*** Entries provided ***

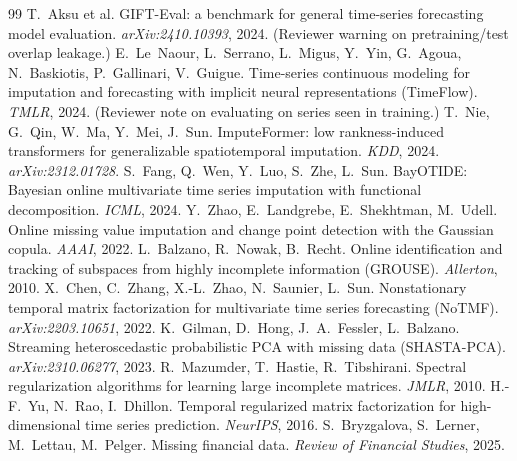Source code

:\documentclass[10pt,twocolumn]{article}
\begin{document}
\begin{thebibliography}{99}
 T.~Aksu et al. GIFT-Eval: a benchmark for general
time-series forecasting model evaluation. \emph{arXiv:2410.10393}, 2024.
(Reviewer warning on pretraining/test overlap leakage.)
 E.~Le~Naour, L.~Serrano, L.~Migus, Y.~Yin, G.~Agoua,
N.~Baskiotis, P.~Gallinari, V.~Guigue. Time-series continuous modeling for
imputation and forecasting with implicit neural representations (TimeFlow).
\emph{TMLR}, 2024. (Reviewer note on evaluating on series seen in training.)
 T.~Nie, G.~Qin, W.~Ma, Y.~Mei, J.~Sun.
ImputeFormer: low rankness-induced transformers for generalizable spatiotemporal
imputation. \emph{KDD}, 2024. \emph{arXiv:2312.01728}.
 S.~Fang, Q.~Wen, Y.~Luo, S.~Zhe, L.~Sun. BayOTIDE:
Bayesian online multivariate time series imputation with functional
decomposition. \emph{ICML}, 2024.
 Y.~Zhao, E.~Landgrebe, E.~Shekhtman, M.~Udell. Online
missing value imputation and change point detection with the Gaussian copula.
\emph{AAAI}, 2022.
 L.~Balzano, R.~Nowak, B.~Recht. Online identification
and tracking of subspaces from highly incomplete information (GROUSE).
\emph{Allerton}, 2010.
 X.~Chen, C.~Zhang, X.-L.~Zhao, N.~Saunier, L.~Sun.
Nonstationary temporal matrix factorization for multivariate time series
forecasting (NoTMF). \emph{arXiv:2203.10651}, 2022.
 K.~Gilman, D.~Hong, J.~A.~Fessler, L.~Balzano.
Streaming heteroscedastic probabilistic PCA with missing data (SHASTA-PCA).
\emph{arXiv:2310.06277}, 2023.
 R.~Mazumder, T.~Hastie, R.~Tibshirani. Spectral
regularization algorithms for learning large incomplete matrices. \emph{JMLR},
2010.
 H.-F.~Yu, N.~Rao, I.~Dhillon. Temporal regularized matrix
factorization for high-dimensional time series prediction. \emph{NeurIPS}, 2016.
 S.~Bryzgalova, S.~Lerner, M.~Lettau, M.~Pelger.
Missing financial data. \emph{Review of Financial Studies}, 2025.
\end{thebibliography}
\end{document}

*** End of Entries provided ***

> **Exercise instructions**: Give back all the material exactly, with no pictures.

> **Exercise solution**:
Source code

:\documentclass[10pt,twocolumn]{article}
\begin{document}
\begin{thebibliography}{99}
 T.~Aksu et al. GIFT-Eval: a benchmark for general
time-series forecasting model evaluation. \emph{arXiv:2410.10393}, 2024.
(Reviewer warning on pretraining/test overlap leakage.)
 E.~Le~Naour, L.~Serrano, L.~Migus, Y.~Yin, G.~Agoua,
N.~Baskiotis, P.~Gallinari, V.~Guigue. Time-series continuous modeling for
imputation and forecasting with implicit neural representations (TimeFlow).
\emph{TMLR}, 2024. (Reviewer note on evaluating on series seen in training.)
 T.~Nie, G.~Qin, W.~Ma, Y.~Mei, J.~Sun.
ImputeFormer: low rankness-induced transformers for generalizable spatiotemporal
imputation. \emph{KDD}, 2024. \emph{arXiv:2312.01728}.
 S.~Fang, Q.~Wen, Y.~Luo, S.~Zhe, L.~Sun. BayOTIDE:
Bayesian online multivariate time series imputation with functional
decomposition. \emph{ICML}, 2024.
 Y.~Zhao, E.~Landgrebe, E.~Shekhtman, M.~Udell. Online
missing value imputation and change point detection with the Gaussian copula.
\emph{AAAI}, 2022.
 L.~Balzano, R.~Nowak, B.~Recht. Online identification
and tracking of subspaces from highly incomplete information (GROUSE).
\emph{Allerton}, 2010.
 X.~Chen, C.~Zhang, X.-L.~Zhao, N.~Saunier, L.~Sun.
Nonstationary temporal matrix factorization for multivariate time series
forecasting (NoTMF). \emph{arXiv:2203.10651}, 2022.
 K.~Gilman, D.~Hong, J.~A.~Fessler, L.~Balzano.
Streaming heteroscedastic probabilistic PCA with missing data (SHASTA-PCA).
\emph{arXiv:2310.06277}, 2023.
 R.~Mazumder, T.~Hastie, R.~Tibshirani. Spectral
regularization algorithms for learning large incomplete matrices. \emph{JMLR},
2010.
 H.-F.~Yu, N.~Rao, I.~Dhillon. Temporal regularized matrix
factorization for high-dimensional time series prediction. \emph{NeurIPS}, 2016.
 S.~Bryzgalova, S.~Lerner, M.~Lettau, M.~Pelger.
Missing financial data. \emph{Review of Financial Studies}, 2025.
\end{thebibliography}
\end{document}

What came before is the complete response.